WHAT TO PRODUCE: Leaving out the pictures, output each record exactly as it stands.

(Stored dataset items)

§ §

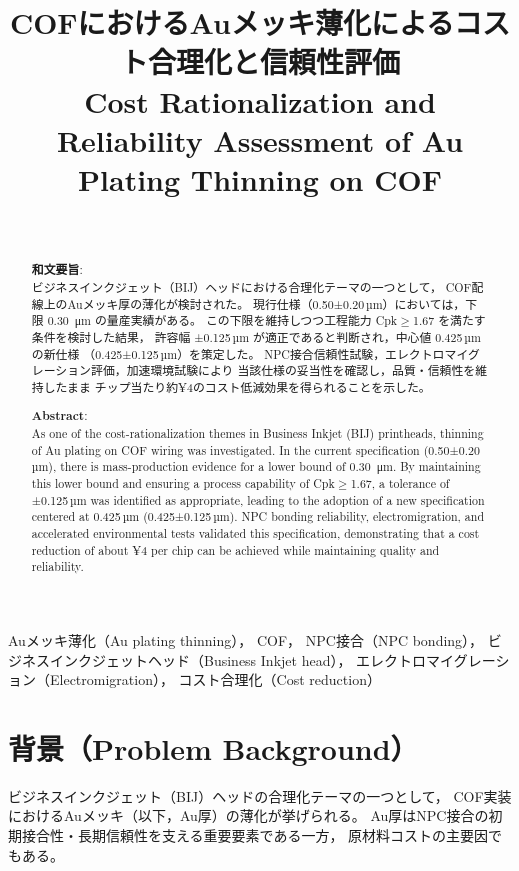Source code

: \documentclass[conference]{IEEEtran}
\title{COFにおけるAuメッキ薄化によるコスト合理化と信頼性評価\\
\large Cost Rationalization and Reliability Assessment of Au Plating Thinning on COF}
\author{%
  \IEEEauthorblockN{三溝 真一（Shinichi Samizo)}\\
  \IEEEauthorblockA{独立系半導体研究者（元セイコーエプソン）\\
  Email: \href{mailto:shin3t72@gmail.com}{shin3t72@gmail.com}\\
  GitHub: \url{https://github.com/Samizo-AITL}}%
}
\begin{document}
\maketitle

\begin{abstract}
\textbf{和文要旨}:\\
ビジネスインクジェット（BIJ）ヘッドにおける合理化テーマの一つとして，
COF配線上のAuメッキ厚の薄化が検討された。
現行仕様（0.50±0.20\,µm）においては，下限 \SI{0.30}{\micro\metre} の量産実績がある。
この下限を維持しつつ工程能力 Cpk$\geq$1.67 を満たす条件を検討した結果，
許容幅 ±0.125\,µm が適正であると判断され，中心値 0.425\,µm の新仕様
（0.425±0.125\,µm）を策定した。
NPC接合信頼性試験，エレクトロマイグレーション評価，加速環境試験により
当該仕様の妥当性を確認し，品質・信頼性を維持したまま
チップ当たり約¥4のコスト低減効果を得られることを示した。

\medskip
\noindent\textbf{Abstract}:\\
As one of the cost-rationalization themes in Business Inkjet (BIJ) printheads,
thinning of Au plating on COF wiring was investigated.
In the current specification (0.50±0.20\,µm), there is mass-production evidence
for a lower bound of \SI{0.30}{\micro\metre}.
By maintaining this lower bound and ensuring a process capability of Cpk$\geq$1.67,
a tolerance of ±0.125\,µm was identified as appropriate,
leading to the adoption of a new specification centered at 0.425\,µm (0.425±0.125\,µm).
NPC bonding reliability, electromigration, and accelerated environmental tests
validated this specification, demonstrating that a cost reduction of about
¥4 per chip can be achieved while maintaining quality and reliability.
\end{abstract}

\begin{IEEEkeywords}
Auメッキ薄化（Au plating thinning），
COF，
NPC接合（NPC bonding），
ビジネスインクジェットヘッド（Business Inkjet head），
エレクトロマイグレーション（Electromigration），
コスト合理化（Cost reduction）
\end{IEEEkeywords}

\section{背景（Problem Background）}
ビジネスインクジェット（BIJ）ヘッドの合理化テーマの一つとして，
COF実装におけるAuメッキ（以下，Au厚）の薄化が挙げられる。
Au厚はNPC接合の初期接合性・長期信頼性を支える重要要素である一方，
原材料コストの主要因でもある。
\end{document}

§ §

COMPLETED EXERCISE:
Source code

: \documentclass[conference]{IEEEtran}
\title{COFにおけるAuメッキ薄化によるコスト合理化と信頼性評価\\
\large Cost Rationalization and Reliability Assessment of Au Plating Thinning on COF}
\author{%
  \IEEEauthorblockN{三溝 真一（Shinichi Samizo)}\\
  \IEEEauthorblockA{独立系半導体研究者（元セイコーエプソン）\\
  Email: \href{mailto:shin3t72@gmail.com}{shin3t72@gmail.com}\\
  GitHub: \url{https://github.com/Samizo-AITL}}%
}
\begin{document}
\maketitle

\begin{abstract}
\textbf{和文要旨}:\\
ビジネスインクジェット（BIJ）ヘッドにおける合理化テーマの一つとして，
COF配線上のAuメッキ厚の薄化が検討された。
現行仕様（0.50±0.20\,µm）においては，下限 \SI{0.30}{\micro\metre} の量産実績がある。
この下限を維持しつつ工程能力 Cpk$\geq$1.67 を満たす条件を検討した結果，
許容幅 ±0.125\,µm が適正であると判断され，中心値 0.425\,µm の新仕様
（0.425±0.125\,µm）を策定した。
NPC接合信頼性試験，エレクトロマイグレーション評価，加速環境試験により
当該仕様の妥当性を確認し，品質・信頼性を維持したまま
チップ当たり約¥4のコスト低減効果を得られることを示した。

\medskip
\noindent\textbf{Abstract}:\\
As one of the cost-rationalization themes in Business Inkjet (BIJ) printheads,
thinning of Au plating on COF wiring was investigated.
In the current specification (0.50±0.20\,µm), there is mass-production evidence
for a lower bound of \SI{0.30}{\micro\metre}.
By maintaining this lower bound and ensuring a process capability of Cpk$\geq$1.67,
a tolerance of ±0.125\,µm was identified as appropriate,
leading to the adoption of a new specification centered at 0.425\,µm (0.425±0.125\,µm).
NPC bonding reliability, electromigration, and accelerated environmental tests
validated this specification, demonstrating that a cost reduction of about
¥4 per chip can be achieved while maintaining quality and reliability.
\end{abstract}

\begin{IEEEkeywords}
Auメッキ薄化（Au plating thinning），
COF，
NPC接合（NPC bonding），
ビジネスインクジェットヘッド（Business Inkjet head），
エレクトロマイグレーション（Electromigration），
コスト合理化（Cost reduction）
\end{IEEEkeywords}

\section{背景（Problem Background）}
ビジネスインクジェット（BIJ）ヘッドの合理化テーマの一つとして，
COF実装におけるAuメッキ（以下，Au厚）の薄化が挙げられる。
Au厚はNPC接合の初期接合性・長期信頼性を支える重要要素である一方，
原材料コストの主要因でもある。
\end{document}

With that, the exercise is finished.